All true, I just don't see what encodings have to do with
emitting an xml declaration. If there's no defined encoding - fine.
Then the xml declaration just doesn't contain an encoding, but may
still contain a version attribute - besides being there in the first place 8-).
I'm happy to learn good reasons for not emitting an XML declaration
(besides old browser issues), but so far this behaviour makes no sense to me.
If I look at the XMLWriter spec:
> public XMLWriter(java.io.Writer writer)
>
> Constructs a handler which writes all input to the writer,
> and then closes the writer when the document ends. If an
> XML declaration is written onto the output, and this class
> can determine the name of the character encoding for this
> writer, that encoding name will be included in the XML declaration.

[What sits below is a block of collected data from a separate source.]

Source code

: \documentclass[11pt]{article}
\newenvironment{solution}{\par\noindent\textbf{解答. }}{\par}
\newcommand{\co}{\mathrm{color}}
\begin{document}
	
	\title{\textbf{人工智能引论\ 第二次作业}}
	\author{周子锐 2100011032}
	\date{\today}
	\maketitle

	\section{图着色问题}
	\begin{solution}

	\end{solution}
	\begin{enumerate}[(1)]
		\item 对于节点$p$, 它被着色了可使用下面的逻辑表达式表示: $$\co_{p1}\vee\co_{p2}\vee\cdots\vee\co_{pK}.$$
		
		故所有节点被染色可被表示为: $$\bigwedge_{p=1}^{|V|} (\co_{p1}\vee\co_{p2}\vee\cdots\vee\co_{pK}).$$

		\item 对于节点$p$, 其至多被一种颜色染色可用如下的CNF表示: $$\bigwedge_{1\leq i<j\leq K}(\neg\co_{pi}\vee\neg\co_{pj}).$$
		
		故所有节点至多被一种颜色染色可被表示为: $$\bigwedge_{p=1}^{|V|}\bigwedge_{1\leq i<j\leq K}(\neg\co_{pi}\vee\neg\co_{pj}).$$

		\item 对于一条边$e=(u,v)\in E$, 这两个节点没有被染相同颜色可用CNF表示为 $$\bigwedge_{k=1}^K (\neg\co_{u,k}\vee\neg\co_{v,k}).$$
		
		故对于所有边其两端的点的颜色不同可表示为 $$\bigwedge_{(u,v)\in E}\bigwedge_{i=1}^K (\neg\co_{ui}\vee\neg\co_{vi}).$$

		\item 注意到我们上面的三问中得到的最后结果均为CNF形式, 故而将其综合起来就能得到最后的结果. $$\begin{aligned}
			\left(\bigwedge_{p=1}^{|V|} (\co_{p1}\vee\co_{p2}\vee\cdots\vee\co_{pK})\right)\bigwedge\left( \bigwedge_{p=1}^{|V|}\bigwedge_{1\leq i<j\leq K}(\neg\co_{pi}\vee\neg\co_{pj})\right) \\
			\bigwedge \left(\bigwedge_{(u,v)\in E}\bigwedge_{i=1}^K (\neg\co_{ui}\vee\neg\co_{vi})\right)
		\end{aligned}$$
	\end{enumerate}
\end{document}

and at the XMLWriter(Writer writer, String encoding) constructor:
> * Constructs a handler which writes all input to the writer, and then > * closes the writer when the document ends. If an XML declaration is > * written onto the output, this class will use the specified encoding > * name in that declaration. If no encoding name is specified, no > * encoding name will be declared unless this class can otherwise > * determine the name of the character encoding for this writer.
this lets me assume that if don't otherwise prevent emitting an XML declaration (by toggeling canonicalizing or whatever), I will get an xml declaration even if there's no encoding. And I think what the spec says is ok, it just doesn't match the implementation.